- The Washington Times - Friday, September 17, 2010

ARISTOCRATS: POWER, GRACE AND DECADENCE: BRITAIN’S RULING CLASSES FROM 1066 TO THE PRESENT
By Lawrence James
St. Martin’s, $32.50, 448 pages

For Americans who tend to think of political “dynasties” in terms of mere decades - father-and-son combos like John and John Quincy Adams and the two George Bushes, or the now rather anemic remnant of Kennedy office- holders - the idea of a hereditary ruling class that could last nearly 2,000 years seems inconceivable. Yet our closest cousins on the other side of the Atlantic were the victims and/or beneficiaries of just such a political aristocracy from 1066, the year of the Norman Conquest, until 1998, when all but a handful of hereditary peers were ejected from Britain’s House of Lords by an unstoppable Labor Party majority in the House of Commons.

Of course, this was only the coup de grace; the powers of the House of Lords had been gradually eroded by successive Liberal and Labor governments for nearly a century and now consist mainly of delaying rather than veto power over parliamentary legislation. But for all of the years between 1066 and 1998, members of a numerically small British nobility played a disproportionately powerful role in British politics, diplomacy and military affairs.

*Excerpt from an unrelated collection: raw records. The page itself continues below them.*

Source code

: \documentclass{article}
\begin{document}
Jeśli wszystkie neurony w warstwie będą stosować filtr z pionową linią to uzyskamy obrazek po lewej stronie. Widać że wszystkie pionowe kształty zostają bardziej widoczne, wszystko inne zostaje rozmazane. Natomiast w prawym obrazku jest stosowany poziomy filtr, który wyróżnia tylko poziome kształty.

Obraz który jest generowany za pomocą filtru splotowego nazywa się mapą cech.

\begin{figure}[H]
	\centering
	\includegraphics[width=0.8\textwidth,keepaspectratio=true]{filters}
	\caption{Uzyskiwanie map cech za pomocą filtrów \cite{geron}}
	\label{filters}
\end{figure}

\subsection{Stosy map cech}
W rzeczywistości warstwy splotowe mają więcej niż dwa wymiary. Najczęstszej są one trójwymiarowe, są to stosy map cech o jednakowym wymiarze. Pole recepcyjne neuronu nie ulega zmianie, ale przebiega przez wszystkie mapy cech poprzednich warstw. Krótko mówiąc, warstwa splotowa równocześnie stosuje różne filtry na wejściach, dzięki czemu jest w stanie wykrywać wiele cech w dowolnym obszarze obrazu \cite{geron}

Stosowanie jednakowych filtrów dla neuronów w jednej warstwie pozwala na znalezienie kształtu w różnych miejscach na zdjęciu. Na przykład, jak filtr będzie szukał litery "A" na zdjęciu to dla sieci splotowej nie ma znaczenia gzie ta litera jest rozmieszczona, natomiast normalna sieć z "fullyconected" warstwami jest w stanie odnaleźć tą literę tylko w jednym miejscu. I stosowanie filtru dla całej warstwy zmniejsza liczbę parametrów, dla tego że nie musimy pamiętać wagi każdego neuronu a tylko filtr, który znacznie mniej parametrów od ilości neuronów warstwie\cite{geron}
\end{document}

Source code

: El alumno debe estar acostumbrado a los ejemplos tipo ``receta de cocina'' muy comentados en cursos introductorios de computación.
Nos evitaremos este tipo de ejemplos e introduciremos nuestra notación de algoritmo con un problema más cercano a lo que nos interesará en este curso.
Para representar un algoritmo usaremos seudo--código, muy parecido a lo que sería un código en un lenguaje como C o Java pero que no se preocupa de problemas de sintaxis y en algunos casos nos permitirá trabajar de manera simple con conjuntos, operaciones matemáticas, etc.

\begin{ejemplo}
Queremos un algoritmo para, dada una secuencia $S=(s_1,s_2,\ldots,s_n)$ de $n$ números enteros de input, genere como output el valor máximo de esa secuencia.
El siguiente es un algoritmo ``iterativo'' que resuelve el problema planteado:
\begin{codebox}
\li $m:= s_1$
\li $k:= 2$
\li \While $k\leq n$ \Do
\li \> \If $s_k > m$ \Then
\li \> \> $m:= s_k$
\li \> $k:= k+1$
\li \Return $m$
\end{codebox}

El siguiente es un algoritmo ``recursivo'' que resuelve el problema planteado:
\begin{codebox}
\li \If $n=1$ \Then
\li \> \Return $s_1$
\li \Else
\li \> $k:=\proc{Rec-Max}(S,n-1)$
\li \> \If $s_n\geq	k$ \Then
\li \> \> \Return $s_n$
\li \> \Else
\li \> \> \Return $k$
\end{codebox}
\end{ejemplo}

Inherited privilege accounted for much of this, but so too did a tradition of selfless service. As “Aristocrats” author Lawrence James points out, in the heyday of empire, “In every … garrison and on every quarterdeck there were young men of birth with absolute self-assurance, a sincere faith in their country’s imperial mission and a willingness to risk their lives to fulfill it.”

Official positions aside, it was this hereditary aristocracy that shaped the national character, most notably its love of sport and rugged, sometimes, eccentric individualism, and its deep-seated - critics would say jingoistic - sense of patriotism and superiority to the religious, political and revolutionary excesses of continental Europe.

A talented, fluent historian, Mr. James leads us on an appropriately grand tour of the lives and impact of this truly remarkable breed. His detailed command of such a broad subject is impressive, although he occasionally slips into minor errors. For example, the first earl of Clarendon was appointed lord chancellor by Charles II, not Charles I, whom he served as chancellor of the exchequer.

While their political influence lies at the center of his narrative, Mr. James also shows us how the same aristocratic class also popularized the refinements in art, architecture, literature, discourse, travel, drinking, dining and manners that would come to define the good life and social graces for an ever-expanding British middle class.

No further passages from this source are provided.